Alex, the protagonist, is a man in crisis. His relationship with his wife is so problematic that at the beginning of the book she’s sent him out of the house on a trial separation. He spends most of the book at a friend’s, Dan, with whom he shares childhood experiences and a trauma that has marked him more than he is willing or able to acknowledge. Alex is a good man trying to do the right thing, but unable to explore his own difficulties, or to acknowledge how his inability to let go makes it impossible for him to help himself and others.
He is confronted once and again with the need to be different, to try and listen and learn. And he discovers an ally in a computer game, Minecraft. The author, who reviews computer games for several publications, has talked about his experience of sharing the game with his own son and how that allowed him to show his creativity and to share a safe space with others. Although I’ve never played Minecraft, the descriptions of how the game works and the effect it had on both, Sam (the boy in the story) and his father is well rendered and easy to follow. The game and its effect over Alex also allows for some truly beautiful and insightful moments. Witnessing Sam’s sheer joy at understanding the rules of the world around him and being able to use them to create a new order and to have meaningful relationships with others is a great moment that the reader shares with Alex. He makes mistakes, he can be jealous, possessive, and cowardly at times, but he eventually does what is best and dares to push himself. As he states towards the end, his son guides him and shows him the way. If at the beginning Alex sees Sam as a problem he doesn’t know how to deal with and can’t see a future for him, by the end everything has changed. He discovers that Sam understands more than he ever realised and also that he is his own person. And a pretty impressive one at that.
The novel, written in the first person, makes us see and share the world from Alex’s point of view, and although we might not always agree with what he does, he is a fully-fledged human being, with his weaknesses and his strengths. We get to care for him, as we care for all the rest of the characters, who are also complex, confused and glorious human beings. There are the small family dramas, the highs and lows of everyday life taken to extremes, and they all rang true to me.
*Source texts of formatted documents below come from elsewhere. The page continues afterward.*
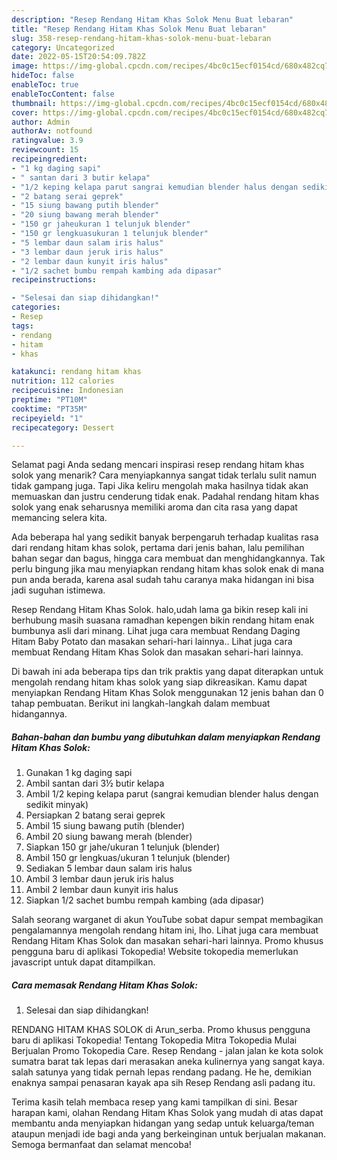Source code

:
 ```yaml
---
description: "Resep Rendang Hitam Khas Solok Menu Buat lebaran"
title: "Resep Rendang Hitam Khas Solok Menu Buat lebaran"
slug: 358-resep-rendang-hitam-khas-solok-menu-buat-lebaran
category: Uncategorized
date: 2022-05-15T20:54:09.782Z
image: https://img-global.cpcdn.com/recipes/4bc0c15ecf0154cd/680x482cq70/rendang-hitam-khas-solok-foto-resep-utama.jpg
hideToc: false
enableToc: true
enableTocContent: false
thumbnail: https://img-global.cpcdn.com/recipes/4bc0c15ecf0154cd/680x482cq70/rendang-hitam-khas-solok-foto-resep-utama.jpg
cover: https://img-global.cpcdn.com/recipes/4bc0c15ecf0154cd/680x482cq70/rendang-hitam-khas-solok-foto-resep-utama.jpg
author: Admin
authorAv: notfound
ratingvalue: 3.9
reviewcount: 15
recipeingredient:
- "1 kg daging sapi"
- " santan dari 3 butir kelapa"
- "1/2 keping kelapa parut sangrai kemudian blender halus dengan sedikit minyak"
- "2 batang serai geprek"
- "15 siung bawang putih blender"
- "20 siung bawang merah blender"
- "150 gr jaheukuran 1 telunjuk blender"
- "150 gr lengkuasukuran 1 telunjuk blender"
- "5 lembar daun salam iris halus"
- "3 lembar daun jeruk iris halus"
- "2 lembar daun kunyit iris halus"
- "1/2 sachet bumbu rempah kambing ada dipasar"
recipeinstructions:

- "Selesai dan siap dihidangkan!"
categories:
- Resep
tags:
- rendang
- hitam
- khas

katakunci: rendang hitam khas 
nutrition: 112 calories
recipecuisine: Indonesian
preptime: "PT10M"
cooktime: "PT35M"
recipeyield: "1"
recipecategory: Dessert

---
```



Selamat pagi Anda sedang mencari inspirasi resep rendang hitam khas solok yang menarik? Cara menyiapkannya sangat tidak terlalu sulit namun tidak gampang juga. Tapi Jika keliru mengolah maka hasilnya tidak akan memuaskan dan justru cenderung tidak enak. Padahal rendang hitam khas solok yang enak seharusnya memiliki aroma dan cita rasa yang dapat memancing selera kita.


Ada beberapa hal yang sedikit banyak berpengaruh terhadap kualitas rasa dari rendang hitam khas solok, pertama dari jenis bahan, lalu pemilihan bahan segar dan bagus, hingga cara membuat dan menghidangkannya. Tak perlu bingung jika mau menyiapkan rendang hitam khas solok enak di mana pun anda berada, karena asal sudah tahu caranya maka hidangan ini bisa jadi suguhan istimewa.

Resep Rendang Hitam Khas Solok. halo,udah lama ga bikin resep kali ini berhubung masih suasana ramadhan kepengen bikin rendang hitam enak bumbunya asli dari minang. Lihat juga cara membuat Rendang Daging Hitam Baby Potato dan masakan sehari-hari lainnya.. Lihat juga cara membuat Rendang Hitam Khas Solok dan masakan sehari-hari lainnya.


Di bawah ini ada beberapa tips dan trik praktis yang dapat diterapkan untuk mengolah rendang hitam khas solok yang siap dikreasikan. Kamu dapat menyiapkan Rendang Hitam Khas Solok menggunakan 12 jenis bahan dan 0 tahap pembuatan. Berikut ini langkah-langkah dalam membuat hidangannya.

<!--inarticleads1-->

##### Bahan-bahan dan bumbu yang dibutuhkan dalam menyiapkan Rendang Hitam Khas Solok:

1. Gunakan 1 kg daging sapi
1. Ambil  santan dari 3½ butir kelapa
1. Ambil 1/2 keping kelapa parut (sangrai kemudian blender halus dengan sedikit minyak)
1. Persiapkan 2 batang serai geprek
1. Ambil 15 siung bawang putih (blender)
1. Ambil 20 siung bawang merah (blender)
1. Siapkan 150 gr jahe/ukuran 1 telunjuk (blender)
1. Ambil 150 gr lengkuas/ukuran 1 telunjuk (blender)
1. Sediakan 5 lembar daun salam iris halus
1. Ambil 3 lembar daun jeruk iris halus
1. Ambil 2 lembar daun kunyit iris halus
1. Siapkan 1/2 sachet bumbu rempah kambing (ada dipasar)


Salah seorang warganet di akun YouTube sobat dapur sempat membagikan pengalamannya mengolah rendang hitam ini, lho. Lihat juga cara membuat Rendang Hitam Khas Solok dan masakan sehari-hari lainnya. Promo khusus pengguna baru di aplikasi Tokopedia! Website tokopedia memerlukan javascript untuk dapat ditampilkan. 

<!--inarticleads2-->

##### Cara memasak Rendang Hitam Khas Solok:


1. Selesai dan siap dihidangkan!

RENDANG HITAM KHAS SOLOK di Arun_serba. Promo khusus pengguna baru di aplikasi Tokopedia! Tentang Tokopedia Mitra Tokopedia Mulai Berjualan Promo Tokopedia Care. Resep Rendang - jalan jalan ke kota solok sumatra barat tak lepas dari merasakan aneka kulinernya yang sangat kaya. salah satunya yang tidak pernah lepas rendang padang. He he, demikian enaknya sampai penasaran kayak apa sih Resep Rendang asli padang itu. 

Terima kasih telah membaca resep yang kami tampilkan di sini. Besar harapan kami, olahan Rendang Hitam Khas Solok yang mudah di atas dapat membantu anda menyiapkan hidangan yang sedap untuk keluarga/teman ataupun menjadi ide bagi anda yang berkeinginan untuk berjualan makanan. Semoga bermanfaat dan selamat mencoba!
I have no children and my experience with children and adults within the autistic spectrum is mostly professional (I have worked as a psychiatrist and have some experience in an Asperger’s service) but I would happily recommend this book to anybody with an interest in the subject, whether they like or not to play computer games, or to anybody who enjoys novels based on characters and their experiences (rather than action and adventure), and who are happy to be exposed to extremes of emotions (yes, I did cry, sometimes happily, others not so much). It is a beautiful and heart-wrenching book at times that ends up in a hopeful note. I loved it.